Seit dem 1. April leitet Böswald die Polizeistation Wertingen, die noch von elf weiteren Kollegen und Kolleginnen, teils auch in Teilzeit, besetzt ist. Für den dreifachen Familienvater haben sich damit recht abrupt die Arbeitsverhältnisse geändert, denn seine Karriere war eher durch die Arbeit in Großstädten geprägt.
Nach den ersten fünf Jahren als Streifenpolizist in München studierte er zunächst an der Beamtenfachhochschule, danach ging es nach Rain am Lech, anschließend nach Augsburg. Dort arbeitete er an mehreren Positionen, unter anderem als Sachbearbeiter im Gebiet
Organisierte Kriminalität. Als Zugführer der Bereitschaftspolizei wurde er immer dann gerufen, wenn die Polizei „Manpower“benötigte, etwa bei Volksfesten oder Fußballspielen.

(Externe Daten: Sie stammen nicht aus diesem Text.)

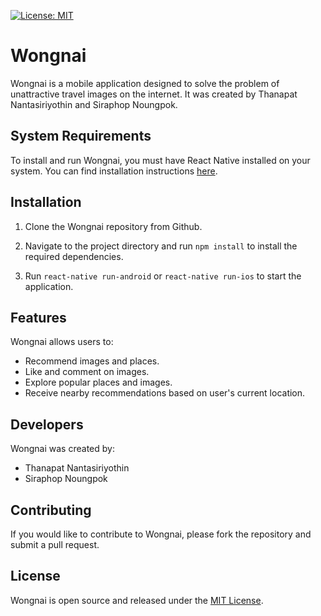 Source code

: [![License: MIT](https://img.shields.io/badge/License-MIT-yellow.svg)](https://opensource.org/licenses/MIT)
# Wongnai

Wongnai is a mobile application designed to solve the problem of unattractive travel images on the internet. It was created by Thanapat Nantasiriyothin and Siraphop Noungpok.

## System Requirements

To install and run Wongnai, you must have React Native installed on your system. You can find installation instructions [here](https://reactnative.dev/docs/environment-setup).

## Installation

1. Clone the Wongnai repository from Github.

2. Navigate to the project directory and run `npm install` to install the required dependencies.

3. Run `react-native run-android` or `react-native run-ios` to start the application.

## Features

Wongnai allows users to:

- Recommend images and places.
- Like and comment on images.
- Explore popular places and images.
- Receive nearby recommendations based on user's current location.


## Developers

Wongnai was created by:

- Thanapat Nantasiriyothin
- Siraphop Noungpok

## Contributing

If you would like to contribute to Wongnai, please fork the repository and submit a pull request.

## License

Wongnai is open source and released under the [MIT License](LICENSE).
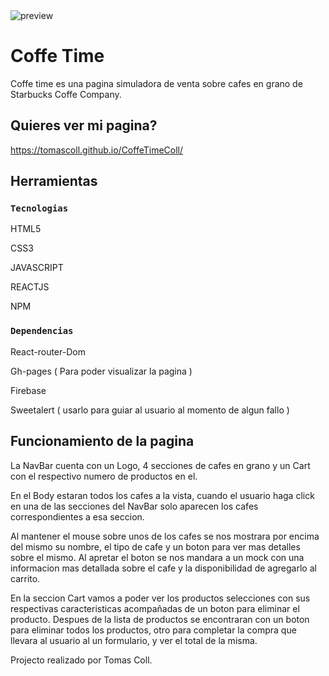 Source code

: <img title="coffe time" alt="preview" src="./assets/preview.jpg">

# Coffe Time

Coffe time es una pagina simuladora de venta sobre cafes en grano de Starbucks Coffe Company.

## Quieres ver mi pagina?

https://tomascoll.github.io/CoffeTimeColl/

## Herramientas

### `Tecnologias`

HTML5

CSS3

JAVASCRIPT

REACTJS

NPM

### `Dependencias`

React-router-Dom

Gh-pages ( Para poder visualizar la pagina )

Firebase

Sweetalert ( usarlo para guiar al usuario al momento de algun fallo )

## Funcionamiento de la pagina

La NavBar cuenta con un Logo, 4 secciones de cafes en grano y un Cart con el respectivo numero de productos en el.

En el Body estaran todos los cafes a la vista, cuando el usuario haga click en una de las secciones del NavBar solo aparecen los cafes correspondientes a esa seccion.

Al mantener el mouse sobre unos de los cafes se nos mostrara por encima del mismo su nombre, el tipo de cafe y un boton para ver mas detalles sobre el mismo. Al apretar el boton se nos mandara a un mock con una informacion mas detallada sobre el cafe y la disponibilidad de agregarlo al carrito.

En la seccion Cart vamos a poder ver los productos selecciones con sus respectivas caracteristicas acompañadas de un boton para eliminar el producto. Despues de la lista de productos se encontraran con un boton para eliminar todos los productos, otro para completar la compra que llevara al usuario al un formulario, y ver el total de la misma.

Projecto realizado por Tomas Coll.
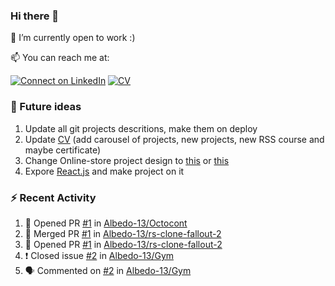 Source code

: ### Hi there 👋

🔭 I’m currently open to work :)

📫 You can reach me at: 

[![Connect on LinkedIn](https://img.shields.io/badge/--linkedin?label=LinkedIn&logo=LinkedIn&style=social)](https://www.linkedin.com/in/prokopenyapavel/)
[![CV](https://img.shields.io/badge/-%F0%9F%8C%90%20C%20V-white?style=flat)](https://albedo-13.github.io/)

<!-- [![Gmail](https://img.shields.io/badge/-white?label=Email&style=social&logo=gmail)](mailto:prokopenya.work@gmail.com) -->
<!-- [CV](https://albedo-13.github.io/) -->

### 🔮 Future ideas

1. Update all git projects descritions, make them on deploy
2. Update [CV](https://albedo-13.github.io/) (add carousel of projects, new projects, new RSS course and maybe certificate)
3. Change Online-store project design to [this](https://dashaermolich-online-store.netlify.app/) or [this](https://zhannach-online-store.netlify.app/)
4. Expore [React.js](https://ru.reactjs.org/) and make project on it

### ⚡ Recent Activity

<!--START_SECTION:activity-->
1. 💪 Opened PR [#1](https://github.com/Albedo-13/Octocont/pull/1) in [Albedo-13/Octocont](https://github.com/Albedo-13/Octocont)
2. 🎉 Merged PR [#1](https://github.com/Albedo-13/rs-clone-fallout-2/pull/1) in [Albedo-13/rs-clone-fallout-2](https://github.com/Albedo-13/rs-clone-fallout-2)
3. 💪 Opened PR [#1](https://github.com/Albedo-13/rs-clone-fallout-2/pull/1) in [Albedo-13/rs-clone-fallout-2](https://github.com/Albedo-13/rs-clone-fallout-2)
4. ❗️ Closed issue [#2](https://github.com/Albedo-13/Gym/issues/2) in [Albedo-13/Gym](https://github.com/Albedo-13/Gym)
5. 🗣 Commented on [#2](https://github.com/Albedo-13/Gym/issues/2) in [Albedo-13/Gym](https://github.com/Albedo-13/Gym)
<!--END_SECTION:activity-->


<!--
**Albedo-13/Albedo-13** is a ✨ _special_ ✨ repository because its `README.md` (this file) appears on your GitHub profile.

Here are some ideas to get you started:

- 🔭 I’m currently working on ...
- 🌱 I’m currently learning ...
- 👯 I’m looking to collaborate on ...
- 🤔 I’m looking for help with ...
- 💬 Ask me about ...
- 📫 How to reach me: ...
- 😄 Pronouns: ...
- ⚡ Fun fact: ...
-->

Auch leitete er zeitweise die Dienststelle in Gersthofen.
Er sei in Wertingen sehr herzlich empfangen worden, sagt Böswald. Der Polizeihauptkommissar aus Rögling hat außerdem eine Erfahrung gemacht, die er aus Großstädten
so nicht kennt. „Hier auf dem Land sind die Menschen gegenüber der Polizei freundlicher eingestellt. Die Leute grüßen einen hier oft, wenn man auf Streife ist“, sagt er. Darüber freut er sich. Von der Gewaltkriminalität, wie sie in Großstädten auftritt, sei Wertingen weit entfernt. Ebenso gebe es in Wertingen keine vergleichbare Drogenszene. Böswald sagt dazu: „Natürlich gibt es auch auf dem Land einen Handel mit Betäubungsmitteln.“
Konsumentinnen und Konsumenten harter Drogen – also Heroin, Crystal Meth oder Kokain – sind ihm bislang in Wertingen nicht begegnet.
Die Schwerpunkte der Polizeiarbeit liegen hier anders. Es gebe eine relativ kleine, aber problematische Gruppe Jugendlicher und junger Heranwachsender, welche die Wertinger Polizei beschäftige. Ein weiterer Schwerpunkt seiner Arbeit zeichnet sich bereits ab. Es ist der Kampf gegen Online-Betrug. Hier läuft derzeit das bei der Augsburger Polizei das Präventionsprogramm „Nicht mit meiner Oma“.
Auch in Wertingen soll verstärkte Aufklärung dabei helfen, entsprechende Delikte zu verringern. Der Kontakt mit den Menschen, in guten wie in schwierigen Situationen, sei das, was ihn immer noch für den Beruf begeistere, sagt Böswald.